New learning, new foods

I’m trying to follow Karen O’s advice about not feeling I have to change everything at once in my eating habits, but after reading the second chapter of Dr. Ann’s Eat Right for Life, a lot of my old favorite foods no longer seem so appealing. This chapter is about avoiding the bad carbs, and eating the good carbs. I’ve known since I was little that whole grains were healthier, but I always thought the problem with refined carbs was mostly a matter of what they lacked.

Back when I was little, that may have been the experts’ understanding also. According to Dr. Ann, it’s only in the past decade that scientists have learned the biochemistry involved in the digestion of carbohydrates. “Eating rapidly digested carbs results in sudden spikes of blood glucose (sugar) and insulin levels that adversely effect human metabolism and ultimately lead to” more fat being stored, appetite being stimulated rather than satisfied, cardiovascular disease, increased risk of type 2 diabetes, and increased risk of certain cancers.

 She goes into a lot more detail in the book, explaining just how the glucose and insulin levels jump up and down in response to consumption of what she calls the “Great White Hazards” – white flour, white sugar, white rice, and white potatoes. I can remember so many times when I’d be eating (a typical meal containing one or more of these) and feeling almost full, then I ate a little more and found I felt more hungry instead of satisfied. The more I ate, the hungrier I felt, which made no sense at all but was my consistent experience if I didn’t make myself stop before I got full. In light of this chapter, it suddenly makes more sense.

It’s easy enough to replace white bread with whole wheat (the book warns that it’s important that the label specify 100% whole wheat; if it just says whole wheat, that might mean it’s only mostly whole wheat – which could mean only 51%), and white rice with brown rice. I’m happy with sweet potatoes instead of white potatoes, but the rest of the family doesn’t care for them. And I’m not going to try to find whole grain versions of everything I’m used to buying, because a lot of those specialty items cost a lot more. So it’s time to find new foods that we like and – very importantly – that aren’t too hard for me to prepare.
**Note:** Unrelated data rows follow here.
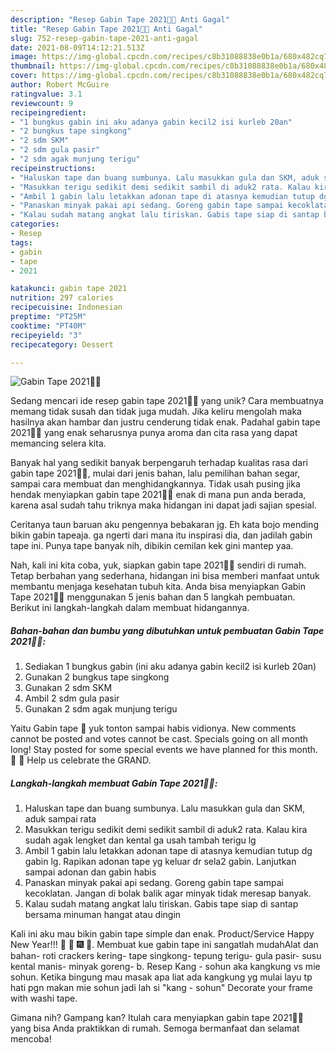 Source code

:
```yaml
---
description: "Resep Gabin Tape 2021🎉🎇 Anti Gagal"
title: "Resep Gabin Tape 2021🎉🎇 Anti Gagal"
slug: 752-resep-gabin-tape-2021-anti-gagal
date: 2021-08-09T14:12:21.513Z
image: https://img-global.cpcdn.com/recipes/c8b31088838e0b1a/680x482cq70/gabin-tape-2021-foto-resep-utama.jpg
thumbnail: https://img-global.cpcdn.com/recipes/c8b31088838e0b1a/680x482cq70/gabin-tape-2021-foto-resep-utama.jpg
cover: https://img-global.cpcdn.com/recipes/c8b31088838e0b1a/680x482cq70/gabin-tape-2021-foto-resep-utama.jpg
author: Robert McGuire
ratingvalue: 3.1
reviewcount: 9
recipeingredient:
- "1 bungkus gabin ini aku adanya gabin kecil2 isi kurleb 20an"
- "2 bungkus tape singkong"
- "2 sdm SKM"
- "2 sdm gula pasir"
- "2 sdm agak munjung terigu"
recipeinstructions:
- "Haluskan tape dan buang sumbunya. Lalu masukkan gula dan SKM, aduk sampai rata"
- "Masukkan terigu sedikit demi sedikit sambil di aduk2 rata. Kalau kira sudah agak lengket dan kental ga usah tambah terigu lg"
- "Ambil 1 gabin lalu letakkan adonan tape di atasnya kemudian tutup dg gabin lg. Rapikan adonan tape yg keluar dr sela2 gabin. Lanjutkan sampai adonan dan gabin habis"
- "Panaskan minyak pakai api sedang. Goreng gabin tape sampai kecoklatan. Jangan di bolak balik agar minyak tidak meresap banyak."
- "Kalau sudah matang angkat lalu tiriskan. Gabis tape siap di santap bersama minuman hangat atau dingin"
categories:
- Resep
tags:
- gabin
- tape
- 2021

katakunci: gabin tape 2021 
nutrition: 297 calories
recipecuisine: Indonesian
preptime: "PT25M"
cooktime: "PT40M"
recipeyield: "3"
recipecategory: Dessert

---
```



![Gabin Tape 2021🎉🎇](https://img-global.cpcdn.com/recipes/c8b31088838e0b1a/680x482cq70/gabin-tape-2021-foto-resep-utama.jpg)

Sedang mencari ide resep gabin tape 2021🎉🎇 yang unik? Cara membuatnya memang tidak susah dan tidak juga mudah. Jika keliru mengolah maka hasilnya akan hambar dan justru cenderung tidak enak. Padahal gabin tape 2021🎉🎇 yang enak seharusnya punya aroma dan cita rasa yang dapat memancing selera kita.

Banyak hal yang sedikit banyak berpengaruh terhadap kualitas rasa dari gabin tape 2021🎉🎇, mulai dari jenis bahan, lalu pemilihan bahan segar, sampai cara membuat dan menghidangkannya. Tidak usah pusing jika hendak menyiapkan gabin tape 2021🎉🎇 enak di mana pun anda berada, karena asal sudah tahu triknya maka hidangan ini dapat jadi sajian spesial.

Ceritanya taun baruan aku pengennya bebakaran jg. Eh kata bojo mending bikin gabin tapeaja. ga ngerti dari mana itu inspirasi dia, dan jadilah gabin tape ini. Punya tape banyak nih, dibikin cemilan kek gini mantep yaa.


Nah, kali ini kita coba, yuk, siapkan gabin tape 2021🎉🎇 sendiri di rumah. Tetap berbahan yang sederhana, hidangan ini bisa memberi manfaat untuk membantu menjaga kesehatan tubuh kita. Anda bisa menyiapkan Gabin Tape 2021🎉🎇 menggunakan 5 jenis bahan dan 5 langkah pembuatan. Berikut ini langkah-langkah dalam membuat hidangannya.

<!--inarticleads1-->

##### Bahan-bahan dan bumbu yang dibutuhkan untuk pembuatan Gabin Tape 2021🎉🎇:

1. Sediakan 1 bungkus gabin (ini aku adanya gabin kecil2 isi kurleb 20an)
1. Gunakan 2 bungkus tape singkong
1. Gunakan 2 sdm SKM
1. Ambil 2 sdm gula pasir
1. Gunakan 2 sdm agak munjung terigu


Yaitu Gabin tape 🤤 yuk tonton sampai habis vidionya. New comments cannot be posted and votes cannot be cast. Specials going on all month long! Stay posted for some special events we have planned for this month. 🎉 🎊 Help us celebrate the GRAND. 

<!--inarticleads2-->

##### Langkah-langkah membuat Gabin Tape 2021🎉🎇:

1. Haluskan tape dan buang sumbunya. Lalu masukkan gula dan SKM, aduk sampai rata
1. Masukkan terigu sedikit demi sedikit sambil di aduk2 rata. Kalau kira sudah agak lengket dan kental ga usah tambah terigu lg
1. Ambil 1 gabin lalu letakkan adonan tape di atasnya kemudian tutup dg gabin lg. Rapikan adonan tape yg keluar dr sela2 gabin. Lanjutkan sampai adonan dan gabin habis
1. Panaskan minyak pakai api sedang. Goreng gabin tape sampai kecoklatan. Jangan di bolak balik agar minyak tidak meresap banyak.
1. Kalau sudah matang angkat lalu tiriskan. Gabis tape siap di santap bersama minuman hangat atau dingin


Kali ini aku mau bikin gabin tape simple dan enak. Product/Service Happy New Year!!! 🥂 🎇 🎆 🎉. Membuat kue gabin tape ini sangatlah mudahAlat dan bahan- roti crackers kering- tape singkong- tepung terigu- gula pasir- susu kental manis- minyak goreng- b. Resep Kang - sohun aka kangkung vs mie sohun. Ketika bingung mau masak apa liat ada kangkung yg mulai layu tp hati pgn makan mie sohun jadi lah si &#34;kang - sohun&#34; Decorate your frame with washi tape. 

Gimana nih? Gampang kan? Itulah cara menyiapkan gabin tape 2021🎉🎇 yang bisa Anda praktikkan di rumah. Semoga bermanfaat dan selamat mencoba!
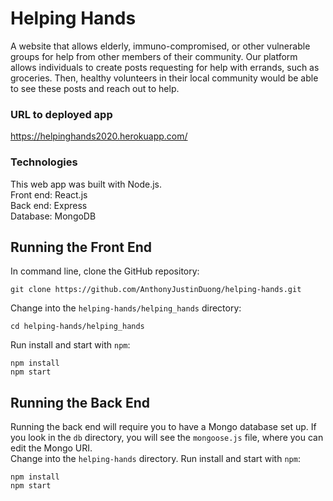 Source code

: # Helping Hands
A website that allows elderly, immuno-compromised, or other vulnerable groups
for help from other members of their community. Our platform allows individuals
to create posts requesting for help with errands, such as groceries. Then, healthy
volunteers in their local community would be able to see these posts and reach out to help.

### URL to deployed app
https://helpinghands2020.herokuapp.com/

### Technologies
This web app was built with Node.js. \
Front end: React.js \
Back end: Express \
Database: MongoDB

## Running the Front End
In command line, clone the GitHub repository:
```
git clone https://github.com/AnthonyJustinDuong/helping-hands.git
```
Change into the `helping-hands/helping_hands` directory:
```
cd helping-hands/helping_hands
```
Run install and start with `npm`:
```
npm install
npm start
```

## Running the Back End
Running the back end will require you to have a Mongo database set up.
If you look in the `db` directory, you will see the `mongoose.js` file,
where you can edit the Mongo URI. \
Change into the `helping-hands` directory.
Run install and start with `npm`:
```
npm install
npm start
```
Dr. Ann recommends quinoa, which is high in protein and other important nutrients. What I find particularly appealing about it is that it cooks in fifteen minutes, far faster than brown rice. I found a bag of it at WalMart this weekend (in the gluten-free section), and made my first batch last night. It has a mild taste, which means it can easily be mixed with other foods, but I enjoyed it just fine by itself. Here is one of Dr. Ann’s quinoa recipes, that looks like my husband at least would like it. I would also enjoy her Stuffed Bell Peppers recipe, but no one else here likes bell peppers, and it’s more work than I want to do just for myself.

I have been trying some other new foods lately, ones that I decide aren’t too much work even if it’s just for myself. I had never bought asparagus before, having disliked it as a child, and finding it just “so-so” when I’ve encountered it when eating away from home. But I’d read how nutritious it was, and heard how good people thought it was when grilled. Our grill heats very unevenly, so I dismissed the idea, until a co-worker mentioned using a George Foreman grill to cook it. Asparagus still won’t be a favorite of mine, but it was quick and easy and tasted reasonably good.
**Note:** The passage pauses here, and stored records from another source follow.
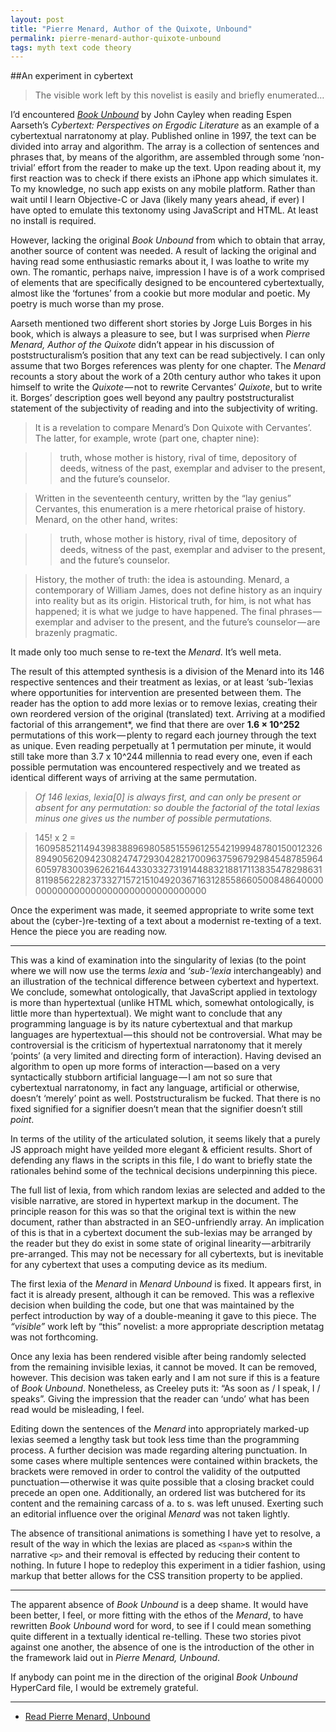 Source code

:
 ```yaml
---
layout: post
title: "Pierre Menard, Author of the Quixote, Unbound"
permalink: pierre-menard-author-quixote-unbound
tags: myth text code theory
---
```


##An experiment in cybertext

> The visible work left by this novelist is easily and briefly enumerated…

I’d encountered *[Book Unbound](http://muse.jhu.edu/journals/postmodern_culture/v007/7.3cayley.html)* by John Cayley when reading Espen Aarseth’s *Cybertext: Perspectives on Ergodic Literature* as an example of a cybertextual narratonomy at play. Published online in 1997, the text can be divided into array and algorithm. The array is a collection of sentences and phrases that, by means of the algorithm, are assembled through some ‘non-trivial’ effort from the reader to make up the text. Upon reading about it, my first reaction was to check if there exists an iPhone app which simulates it. To my knowledge, no such app exists on any mobile platform. Rather than wait until I learn Objective-C or Java (likely many years ahead, if ever) I have opted to emulate this textonomy using JavaScript and HTML. At least no install is required.

However, lacking the original *Book Unbound* from which to obtain that array, another source of content was needed. A result of lacking the original and having read some enthusiastic remarks about it, I was loathe to write my own. The romantic, perhaps naive, impression I have is of a work comprised of elements that are specifically designed to be encountered cybertextually, almost like the ‘fortunes’ from a cookie but more modular and poetic. My poetry is much worse than my prose.

Aarseth mentioned two different short stories by Jorge Luis Borges in his book, which is always a pleasure to see, but I was surprised when *Pierre Menard, Author of the Quixote* didn’t appear in his discussion of poststructuralism’s position that any text can be read subjectively. I can only assume that two Borges references was plenty for one chapter. The *Menard* recounts a story about the work of a 20th century author who takes it upon himself to write the *Quixote* — not to rewrite Cervantes’ *Quixote*, but to write it. Borges’ description goes well beyond any paultry poststructuralist statement of the subjectivity of reading and into the subjectivity of writing.

> It is a revelation to compare Menard’s Don Quixote with Cervantes’. The latter, for example, wrote (part one, chapter nine):

>>truth, whose mother is history, rival of time, depository of deeds, witness of the past, exemplar and adviser to the present, and the future’s counselor.

> Written in the seventeenth century, written by the “lay genius” Cervantes, this enumeration is a mere rhetorical praise of history. Menard, on the other hand, writes:

>>truth, whose mother is history, rival of time, depository of deeds, witness of the past, exemplar and adviser to the present, and the future’s counselor.

> History, the mother of truth: the idea is astounding. Menard, a contemporary of William James, does not define history as an inquiry into reality but as its origin. Historical truth, for him, is not what has happened; it is what we judge to have happened. The final phrases — exemplar and adviser to the present, and the future’s counselor — are brazenly pragmatic.

It made only too much sense to re-text the *Menard*. It’s well meta.

The result of this attempted synthesis is a division of the Menard into its 146 respective sentences and their treatment as lexias, or at least ‘sub-’lexias where opportunities for intervention are presented between them. The reader has the option to add more lexias or to remove lexias, creating their own reordered version of the original (translated) text. Arriving at a modified factorial of this arrangement*, we find that there are over **1.6 × 10^252** permutations of this work — plenty to regard each journey through the text as unique. Even reading perpetually at 1 permutation per minute, it would still take more than 3.7 x 10^244 millennia to read every one, even if each possible permutation was encountered respectively and we treated as identical different ways of arriving at the same permutation.

> *Of 146 lexias, lexia[0] is always first, and can only be present or absent for any permutation: so double the factorial of the total lexias minus one gives us the number of possible permutations.*

> 145! x 2 = 1609585211494398388969805851559612554219994878015001232689490562094230824747293042821700963759679298454878596460597830039626216443303327319144883218817113835478298631811985622823733271572151049203671631285586605008486400000000000000000000000000000000000

Once the experiment was made, it seemed appropriate to write some text about the (cyber-)re-texting of a text about a modernist re-texting of a text. Hence the piece you are reading now.

<hr>

This was a kind of examination into the singularity of lexias (to the point where we will now use the terms *lexia* and *‘sub-’lexia* interchangeably) and an illustration of the technical difference between cybertext and hypertext. We conclude, somewhat ontologically, that JavaScript applied in textology is more than hypertextual (unlike HTML which, somewhat ontologically, is little more than hypertextual). We might want to conclude that any programming language is by its nature cybertextual and that markup languages are hypertextual — this should not be controversial. What may be controversial is the criticism of hypertextual narratonomy that it merely ‘points’ (a very limited and directing form of interaction). Having devised an algorithm to open up more forms of interaction — based on a very syntactically stubborn artificial language — I am not so sure that cybertextual narratonomy, in fact any language, artificial or otherwise, doesn’t ‘merely’ point as well. Poststructuralism be fucked. That there is no fixed signified for a signifier doesn’t mean that the signifier doesn’t still *point*.

In terms of the utility of the articulated solution, it seems likely that a purely JS approach might have yeilded more elegant & efficient results. Short of defending any flaws in the scripts in this file, I do want to briefly state the rationales behind some of the technical decisions underpinning this piece.

The full list of lexia, from which random lexias are selected and added to the visible narrative, are stored in hypertext markup in the document. The principle reason for this was so that the original text is within the new document, rather than abstracted in an SEO-unfriendly array. An implication of this is that in a cybertext document the sub-lexias may be arranged by the reader but they do exist in some state of original linearity — arbitrarily pre-arranged. This may not be necessary for all cybertexts, but is inevitable for any cybertext that uses a computing device as its medium.

The first lexia of the *Menard* in *Menard Unbound* is fixed. It appears first, in fact it is already present, although it can be removed. This was a reflexive decision when building the code, but one that was maintained by the perfect introduction by way of a double-meaning it gave to this piece. The *“visible”* work left by “this” novelist: a more appropriate description metatag was not forthcoming.

Once any lexia has been rendered visible after being randomly selected from the remaining invisible lexias, it cannot be moved. It can be removed, however. This decision was taken early and I am not sure if this is a feature of *Book Unbound*. Nonetheless, as Creeley puts it: “As soon as / I speak, I / speaks”. Giving the impression that the reader can ‘undo’ what has been read would be misleading, I feel.

Editing down the sentences of the *Menard* into appropriately marked-up lexias seemed a lengthy task but took less time than the programming process. A further decision was made regarding altering punctuation. In some cases where multiple sentences were contained within brackets, the brackets were removed in order to control the validity of the outputted punctuation — otherwise it was quite possible that a closing bracket could precede an open one. Additionally, an ordered list was butchered for its content and the remaining carcass of a. to s. was left unused. Exerting such an editorial influence over the original *Menard* was not taken lightly.

The absence of transitional animations is something I have yet to resolve, a result of the way in which the lexias are placed as `<span>`s within the narrative `<p>` and their removal is effected by reducing their content to nothing. In future I hope to redeploy this experiment in a tidier fashion, using markup that better allows for the CSS transition property to be applied.

<hr>

The apparent absence of *Book Unbound* is a deep shame. It would have been better, I feel, or more fitting with the ethos of the *Menard*, to have rewritten *Book Unbound* word for word, to see if I could mean something quite different in a textually identical re-telling. These two stories pivot against one another, the absence of one is the introduction of the other in the framework laid out in *Pierre Menard, Unbound*.

If anybody can point me in the direction of the original *Book Unbound* HyperCard file, I would be extremely grateful.

<hr>

* [Read Pierre Menard, Unbound](http://whereof.thereof.co.uk/MenardUnbound)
A few weeks ago I tried – rather hesitantly – a sample of Greek yogurt in the supermarket. I’m not sure what I was expecting, but it really tasted rather good. When I saw some on sale a couple of weeks ago, I tried the raspberry flavor, planning to split the single-serve container between two lunches. I discovered that 1) it’s good enough I didn’t stop when I’d eaten half of it; and 2) it’s filling enough that I should have stopped at half.
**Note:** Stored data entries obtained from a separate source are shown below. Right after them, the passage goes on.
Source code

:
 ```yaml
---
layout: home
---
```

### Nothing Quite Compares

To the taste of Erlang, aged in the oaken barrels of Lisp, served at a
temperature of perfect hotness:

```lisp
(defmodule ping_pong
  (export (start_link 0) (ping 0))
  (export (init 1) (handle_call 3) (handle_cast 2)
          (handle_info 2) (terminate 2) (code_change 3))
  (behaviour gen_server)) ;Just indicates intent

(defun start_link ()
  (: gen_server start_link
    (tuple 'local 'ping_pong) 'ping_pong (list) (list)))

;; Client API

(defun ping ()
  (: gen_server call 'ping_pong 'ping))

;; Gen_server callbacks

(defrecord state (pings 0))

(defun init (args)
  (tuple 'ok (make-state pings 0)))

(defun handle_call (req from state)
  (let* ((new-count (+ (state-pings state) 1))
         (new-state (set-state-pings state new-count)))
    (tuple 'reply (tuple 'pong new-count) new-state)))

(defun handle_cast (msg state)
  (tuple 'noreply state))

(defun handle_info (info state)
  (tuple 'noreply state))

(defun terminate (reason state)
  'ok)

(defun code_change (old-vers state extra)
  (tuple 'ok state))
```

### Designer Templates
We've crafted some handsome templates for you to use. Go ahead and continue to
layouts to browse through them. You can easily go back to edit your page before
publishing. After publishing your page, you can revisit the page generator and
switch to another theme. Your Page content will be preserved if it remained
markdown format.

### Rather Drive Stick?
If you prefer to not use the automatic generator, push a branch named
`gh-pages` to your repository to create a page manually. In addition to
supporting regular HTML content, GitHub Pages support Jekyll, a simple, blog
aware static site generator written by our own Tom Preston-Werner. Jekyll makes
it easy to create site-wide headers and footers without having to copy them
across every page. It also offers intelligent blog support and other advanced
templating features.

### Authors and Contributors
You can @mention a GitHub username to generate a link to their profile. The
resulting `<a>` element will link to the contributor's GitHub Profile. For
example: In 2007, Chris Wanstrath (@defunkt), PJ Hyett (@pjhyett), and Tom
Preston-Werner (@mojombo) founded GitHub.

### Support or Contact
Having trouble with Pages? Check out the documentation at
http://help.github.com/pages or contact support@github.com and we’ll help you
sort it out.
Since then, I read that even plain Greek yogurt tastes good – unlike the store brand plain (non-Greek) yogurt I tried a while ago, which I ended up throwing out (something I almost never do with food) because no amount of syrup added to it could make it palatable. I also found a recipe for making my own Greek yogurt, without even needing a yogurt maker. So this time I bought a pint of plain Fage nonfat Greek yogurt, and tomorrow I plan to attempt to make my own yogurt. In the meantime, I’ve decided I definitely like it, with or without added fruit.

I also made some “kale chips” this weekend. I haven’t yet reached a verdict on them – they’re OK, but nothing I yearn for. (My husband and son also tried them, and didn’t say they were bad but didn’t ask for more.) Part of the problem is that the recipe I used said to add salt according to taste – but it’s hard to add “to taste” before cooking. I used too much, and as I don’t care much for salty food, I can only eat a small amount of the chips at a time. I’ll probably try another batch, but I want to check on how much of the nutrients might be lost in the baking process, as my motivation for making these is largely for the nutrition and not to have an alternative to potato chips (these are nothing like them).

Next on my shopping list: pine nuts. I’m sure I’ve eaten foods containing them before, but I’ve never bought them or cooked with them.